“I need to step to her directly and tell her the truth,” I said between bites.
“Good.” She poured herself a glass of red wine from one of the bottles they kept behind the bar. “Because I was about to cuss you out if you said you were gonna keep playing secret admirer.”
“Nah. I’m done with that.” I cut into the steak. “Cassie’s about to be in custody. After that’s handled, I’m telling her everything. And if she’s not in custody soon, I’m taking a different route. My route.”
“And you think she’s just gonna fall into your arms?” Omni took a sip of her wine. “You don’t think that’s gonna freak her out?”
“It might.”
“It definitely will.” She leaned forward. “Brother, you crossed some lines. And when you tell her the truth, she might not take it well. You gonna respect that?”
“I’mma do my best. I respect Halo too much, not to. It’ll be rough. Shit, I’m having a hard time now, but I gotta do it.”
I set my fork down. “What do you think I should do?”
“Tell her the truth. All of it. Don’t sugarcoat it. Don’t try to justify it. Just lay it out and let her decide if you’re worth the trouble.” She paused. “And if she walks away, you respect that. You don’t chase. You don’t send more gifts. You let her go.”
“I’m not letting her go.”
“Then you better hope she sees what I see—a man who’s been hurt before and doesn’t know how to do this right, but who’s willing to learn.” Omni smiled softly. “And when you do tell her, bring her here eventually. Let her see this side of you. Let her meet the family. Let her see you’re not just some athlete. You’re a man who built something from the ground up with the people he loves.”
I nodded, taking that in. Ignite wasn’t just a restaurant. It was proof that we’d turned everything Pops taught us into something we could be proud of.
“And Vinci?” Her voice softened. “When you tell her, be prepared for her to be angry. Be prepared for her to need time. Don’t expect her to just accept it because you think your reasons were good enough.”
“I won’t.”
“Good.” She straightened up. “Now finish your food and get out of here. You’re disrupting my inventory.”
I finished eating, left her a stack of cash on the bar that was way more than the meal cost, and stood to leave.
I’d be seeing Miss Halo soon enough.
Walking out of Ignite, I felt that shift in the atmosphere— the kind that let me know the bullshit phase was over.
No more watching from the shadows, no more letting fear talk slick in my ear.
Next time I saw her, I’d tell her everything.
And if she stayed? Good.
If she didn’t?
She’d still know exactly where she stood in my life… and exactly where I wanted her.
The familiar weight was back. The kind that sank into me no matter how put-together everything else looked on paper. Work was solid. Career was locked. But personally? That’s where the cracks showed.
That’s how I ended up perched on a crunchy paper sheet in a freezing exam room, legs crossed, fingers drumming on my thigh while Dr. Kline clicked through charts on her screen. Words I never thought I’d care about lit up in blue: follicle count, hormone levels, options.
“You’re still in a good range,” she said, as if she were reading a weather report. “If you want to move forward with freezing, now is the right time.”
I nodded even though my nerves were running wild. “Okay. Let’s move forward.”

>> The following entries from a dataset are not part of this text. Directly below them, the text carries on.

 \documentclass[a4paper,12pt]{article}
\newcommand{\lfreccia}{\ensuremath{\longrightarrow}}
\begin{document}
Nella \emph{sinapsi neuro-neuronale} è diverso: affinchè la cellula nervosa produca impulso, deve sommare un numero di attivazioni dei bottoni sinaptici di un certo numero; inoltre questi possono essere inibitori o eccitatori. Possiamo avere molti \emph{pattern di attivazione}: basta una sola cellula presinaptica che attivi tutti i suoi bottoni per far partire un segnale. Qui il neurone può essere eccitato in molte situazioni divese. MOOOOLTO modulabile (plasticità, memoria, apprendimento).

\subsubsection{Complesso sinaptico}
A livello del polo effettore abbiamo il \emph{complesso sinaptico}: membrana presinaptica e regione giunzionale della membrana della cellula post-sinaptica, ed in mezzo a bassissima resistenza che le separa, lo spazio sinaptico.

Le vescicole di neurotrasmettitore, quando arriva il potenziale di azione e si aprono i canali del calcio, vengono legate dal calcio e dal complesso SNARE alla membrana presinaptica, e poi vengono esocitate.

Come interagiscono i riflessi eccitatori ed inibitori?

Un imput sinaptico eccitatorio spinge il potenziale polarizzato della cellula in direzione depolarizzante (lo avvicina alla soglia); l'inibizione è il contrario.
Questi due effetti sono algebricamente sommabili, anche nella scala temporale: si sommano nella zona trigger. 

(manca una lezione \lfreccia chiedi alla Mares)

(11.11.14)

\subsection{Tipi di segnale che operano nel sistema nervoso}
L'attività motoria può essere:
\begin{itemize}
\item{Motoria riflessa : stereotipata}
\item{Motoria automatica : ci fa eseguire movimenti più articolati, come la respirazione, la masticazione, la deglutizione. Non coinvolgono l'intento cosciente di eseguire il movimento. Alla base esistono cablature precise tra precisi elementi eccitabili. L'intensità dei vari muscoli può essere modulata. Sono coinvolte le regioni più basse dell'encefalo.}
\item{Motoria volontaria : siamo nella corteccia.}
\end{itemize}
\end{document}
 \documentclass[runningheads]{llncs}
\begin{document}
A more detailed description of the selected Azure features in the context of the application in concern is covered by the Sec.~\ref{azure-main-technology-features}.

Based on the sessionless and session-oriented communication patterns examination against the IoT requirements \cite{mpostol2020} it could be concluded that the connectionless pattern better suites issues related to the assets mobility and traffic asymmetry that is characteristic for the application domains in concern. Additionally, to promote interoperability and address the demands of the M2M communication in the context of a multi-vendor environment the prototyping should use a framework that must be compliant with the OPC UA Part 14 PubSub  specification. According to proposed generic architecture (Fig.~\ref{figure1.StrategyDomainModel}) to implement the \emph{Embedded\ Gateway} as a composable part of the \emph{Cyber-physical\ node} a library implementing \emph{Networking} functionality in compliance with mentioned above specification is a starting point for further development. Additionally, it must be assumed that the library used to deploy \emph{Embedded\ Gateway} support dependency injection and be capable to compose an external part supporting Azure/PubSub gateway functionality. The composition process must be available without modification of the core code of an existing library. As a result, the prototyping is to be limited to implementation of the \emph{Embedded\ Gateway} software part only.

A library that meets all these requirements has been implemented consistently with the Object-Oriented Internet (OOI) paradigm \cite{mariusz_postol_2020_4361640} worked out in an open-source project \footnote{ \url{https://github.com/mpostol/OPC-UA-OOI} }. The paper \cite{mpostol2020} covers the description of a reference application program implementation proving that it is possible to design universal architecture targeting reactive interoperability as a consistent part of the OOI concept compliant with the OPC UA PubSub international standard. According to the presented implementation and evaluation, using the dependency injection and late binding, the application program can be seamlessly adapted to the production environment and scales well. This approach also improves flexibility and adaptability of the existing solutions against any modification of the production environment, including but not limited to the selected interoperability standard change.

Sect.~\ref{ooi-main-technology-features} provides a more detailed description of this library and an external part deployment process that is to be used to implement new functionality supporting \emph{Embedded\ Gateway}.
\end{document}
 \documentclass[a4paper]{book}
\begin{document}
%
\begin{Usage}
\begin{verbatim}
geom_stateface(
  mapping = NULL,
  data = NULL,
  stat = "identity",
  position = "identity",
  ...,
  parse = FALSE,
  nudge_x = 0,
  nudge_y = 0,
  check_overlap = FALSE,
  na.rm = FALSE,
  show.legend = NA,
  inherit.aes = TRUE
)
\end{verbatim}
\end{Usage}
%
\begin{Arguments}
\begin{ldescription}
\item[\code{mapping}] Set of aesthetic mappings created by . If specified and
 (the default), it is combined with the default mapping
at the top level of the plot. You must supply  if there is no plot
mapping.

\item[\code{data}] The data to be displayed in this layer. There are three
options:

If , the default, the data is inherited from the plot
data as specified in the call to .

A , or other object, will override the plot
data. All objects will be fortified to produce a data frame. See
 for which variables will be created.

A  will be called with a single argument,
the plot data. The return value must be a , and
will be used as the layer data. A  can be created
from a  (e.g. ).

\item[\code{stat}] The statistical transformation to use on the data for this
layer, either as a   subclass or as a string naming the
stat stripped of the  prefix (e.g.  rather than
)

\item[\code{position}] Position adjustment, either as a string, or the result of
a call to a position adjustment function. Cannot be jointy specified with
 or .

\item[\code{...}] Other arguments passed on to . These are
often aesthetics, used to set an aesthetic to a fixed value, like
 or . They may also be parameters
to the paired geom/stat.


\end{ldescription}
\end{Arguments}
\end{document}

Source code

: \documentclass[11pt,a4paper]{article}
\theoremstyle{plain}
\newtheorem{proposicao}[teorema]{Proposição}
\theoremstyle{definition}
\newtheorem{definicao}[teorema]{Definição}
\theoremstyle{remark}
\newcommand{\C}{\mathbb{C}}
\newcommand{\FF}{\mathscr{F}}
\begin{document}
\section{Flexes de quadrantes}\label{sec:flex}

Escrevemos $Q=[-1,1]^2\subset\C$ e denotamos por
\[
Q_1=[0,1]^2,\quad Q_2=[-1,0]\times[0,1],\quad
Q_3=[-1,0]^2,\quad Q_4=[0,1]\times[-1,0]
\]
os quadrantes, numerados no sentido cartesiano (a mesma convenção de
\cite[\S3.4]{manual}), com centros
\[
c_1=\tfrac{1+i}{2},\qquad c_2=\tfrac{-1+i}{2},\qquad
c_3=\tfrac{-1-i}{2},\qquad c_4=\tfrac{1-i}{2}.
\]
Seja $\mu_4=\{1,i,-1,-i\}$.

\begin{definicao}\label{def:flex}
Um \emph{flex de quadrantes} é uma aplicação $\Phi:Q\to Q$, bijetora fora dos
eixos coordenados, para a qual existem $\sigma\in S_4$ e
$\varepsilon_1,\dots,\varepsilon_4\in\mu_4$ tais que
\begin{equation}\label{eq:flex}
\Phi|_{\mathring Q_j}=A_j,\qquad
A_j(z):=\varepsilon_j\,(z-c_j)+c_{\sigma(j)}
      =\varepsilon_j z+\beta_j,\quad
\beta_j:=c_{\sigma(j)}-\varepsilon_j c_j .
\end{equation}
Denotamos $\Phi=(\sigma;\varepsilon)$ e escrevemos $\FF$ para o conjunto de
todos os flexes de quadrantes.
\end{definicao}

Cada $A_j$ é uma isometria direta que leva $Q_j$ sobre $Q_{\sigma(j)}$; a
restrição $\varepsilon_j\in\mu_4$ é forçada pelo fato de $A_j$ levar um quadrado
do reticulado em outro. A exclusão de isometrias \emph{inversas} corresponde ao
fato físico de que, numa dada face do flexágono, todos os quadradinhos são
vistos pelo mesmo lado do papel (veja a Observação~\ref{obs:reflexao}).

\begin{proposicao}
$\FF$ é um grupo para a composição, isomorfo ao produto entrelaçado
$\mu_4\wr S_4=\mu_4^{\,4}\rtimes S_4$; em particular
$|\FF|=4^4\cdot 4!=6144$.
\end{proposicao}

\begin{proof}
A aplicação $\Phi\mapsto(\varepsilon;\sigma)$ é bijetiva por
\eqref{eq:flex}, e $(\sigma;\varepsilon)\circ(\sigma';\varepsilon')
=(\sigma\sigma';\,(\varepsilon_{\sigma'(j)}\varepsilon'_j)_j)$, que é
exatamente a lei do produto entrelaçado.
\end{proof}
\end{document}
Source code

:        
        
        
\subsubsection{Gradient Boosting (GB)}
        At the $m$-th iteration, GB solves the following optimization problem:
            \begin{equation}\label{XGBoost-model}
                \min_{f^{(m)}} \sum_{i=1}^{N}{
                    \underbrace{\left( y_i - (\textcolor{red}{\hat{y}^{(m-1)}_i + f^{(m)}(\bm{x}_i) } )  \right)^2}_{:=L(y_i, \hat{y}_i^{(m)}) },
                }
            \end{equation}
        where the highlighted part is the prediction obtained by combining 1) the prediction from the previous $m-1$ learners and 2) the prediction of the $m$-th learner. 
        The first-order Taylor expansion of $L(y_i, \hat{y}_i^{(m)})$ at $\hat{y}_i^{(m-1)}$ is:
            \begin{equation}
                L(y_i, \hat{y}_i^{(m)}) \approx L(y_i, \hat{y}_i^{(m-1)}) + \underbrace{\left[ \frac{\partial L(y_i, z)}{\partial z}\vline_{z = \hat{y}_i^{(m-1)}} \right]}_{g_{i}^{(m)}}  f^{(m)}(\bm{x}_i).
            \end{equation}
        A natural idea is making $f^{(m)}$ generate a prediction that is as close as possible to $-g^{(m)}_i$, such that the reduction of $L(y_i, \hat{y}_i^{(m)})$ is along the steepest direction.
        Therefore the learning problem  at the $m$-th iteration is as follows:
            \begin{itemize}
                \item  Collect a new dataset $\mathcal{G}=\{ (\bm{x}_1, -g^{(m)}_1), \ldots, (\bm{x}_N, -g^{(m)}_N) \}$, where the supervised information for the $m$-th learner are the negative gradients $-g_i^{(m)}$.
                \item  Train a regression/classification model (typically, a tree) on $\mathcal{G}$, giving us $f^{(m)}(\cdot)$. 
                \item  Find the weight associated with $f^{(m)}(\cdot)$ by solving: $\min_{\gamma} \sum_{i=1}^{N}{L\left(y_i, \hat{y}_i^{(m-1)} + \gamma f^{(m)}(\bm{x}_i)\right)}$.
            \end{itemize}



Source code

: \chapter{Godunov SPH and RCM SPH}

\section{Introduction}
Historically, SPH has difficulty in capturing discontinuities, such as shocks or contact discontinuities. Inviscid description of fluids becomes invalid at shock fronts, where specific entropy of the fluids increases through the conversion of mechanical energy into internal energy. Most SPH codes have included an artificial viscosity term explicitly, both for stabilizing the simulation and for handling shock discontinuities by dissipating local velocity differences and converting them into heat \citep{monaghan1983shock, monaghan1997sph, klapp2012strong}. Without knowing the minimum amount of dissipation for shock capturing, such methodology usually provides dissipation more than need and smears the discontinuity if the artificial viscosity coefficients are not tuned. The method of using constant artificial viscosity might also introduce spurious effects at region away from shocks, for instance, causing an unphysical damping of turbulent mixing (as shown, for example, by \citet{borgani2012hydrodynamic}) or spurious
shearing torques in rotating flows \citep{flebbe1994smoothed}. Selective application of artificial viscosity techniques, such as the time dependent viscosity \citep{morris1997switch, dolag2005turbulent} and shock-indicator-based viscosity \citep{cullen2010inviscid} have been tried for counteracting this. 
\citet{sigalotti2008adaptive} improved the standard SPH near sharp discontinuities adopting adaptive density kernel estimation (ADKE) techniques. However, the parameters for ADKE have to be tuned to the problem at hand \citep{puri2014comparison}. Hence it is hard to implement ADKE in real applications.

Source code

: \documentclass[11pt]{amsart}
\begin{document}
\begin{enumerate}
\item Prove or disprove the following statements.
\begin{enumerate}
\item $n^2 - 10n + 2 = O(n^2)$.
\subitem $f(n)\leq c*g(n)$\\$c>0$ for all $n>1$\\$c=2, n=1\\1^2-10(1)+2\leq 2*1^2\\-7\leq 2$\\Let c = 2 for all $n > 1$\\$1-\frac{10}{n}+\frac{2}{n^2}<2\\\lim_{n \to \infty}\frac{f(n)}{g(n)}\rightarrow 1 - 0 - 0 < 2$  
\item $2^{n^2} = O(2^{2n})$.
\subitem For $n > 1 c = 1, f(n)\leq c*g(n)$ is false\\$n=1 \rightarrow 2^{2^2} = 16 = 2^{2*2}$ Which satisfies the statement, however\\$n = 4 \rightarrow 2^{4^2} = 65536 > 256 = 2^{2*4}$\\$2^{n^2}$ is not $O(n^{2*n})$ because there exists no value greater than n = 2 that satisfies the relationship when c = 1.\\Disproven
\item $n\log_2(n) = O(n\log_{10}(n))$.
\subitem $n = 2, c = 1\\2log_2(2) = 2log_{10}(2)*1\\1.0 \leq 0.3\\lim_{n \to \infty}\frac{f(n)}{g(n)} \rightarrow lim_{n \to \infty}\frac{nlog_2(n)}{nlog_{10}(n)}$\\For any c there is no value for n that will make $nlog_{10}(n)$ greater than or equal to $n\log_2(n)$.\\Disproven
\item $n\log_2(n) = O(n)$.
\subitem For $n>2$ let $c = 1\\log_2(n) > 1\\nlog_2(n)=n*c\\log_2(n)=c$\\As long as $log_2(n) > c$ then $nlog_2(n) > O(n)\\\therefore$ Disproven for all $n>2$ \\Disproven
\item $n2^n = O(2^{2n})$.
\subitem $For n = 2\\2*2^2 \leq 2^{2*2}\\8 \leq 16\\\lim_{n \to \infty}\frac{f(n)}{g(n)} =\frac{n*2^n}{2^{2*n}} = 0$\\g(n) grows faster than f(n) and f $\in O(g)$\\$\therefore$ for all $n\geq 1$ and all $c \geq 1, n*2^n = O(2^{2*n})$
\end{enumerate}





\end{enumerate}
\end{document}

It wasn’t a decision I came to lightly. I loved my life. Loved my freedom. Loved being able to look people dead in the eye and say, “I built this.” But I wasn’t stupid either. I wanted kids one day, a house full. A partner who wouldn’t fold when shit got hard. I didn’t want my future to come down to bad timing or hoping for miracles.
“Any plans to start a family soon?” she asked.
I sniggered. “Plans? Ma’am, the only plans I have are to keep my dog fed and make it through my next shift without cussing somebody out. One day I’ll have a family and babies. I just want to be proactive. It might take me another ten years to find Mr. Right.”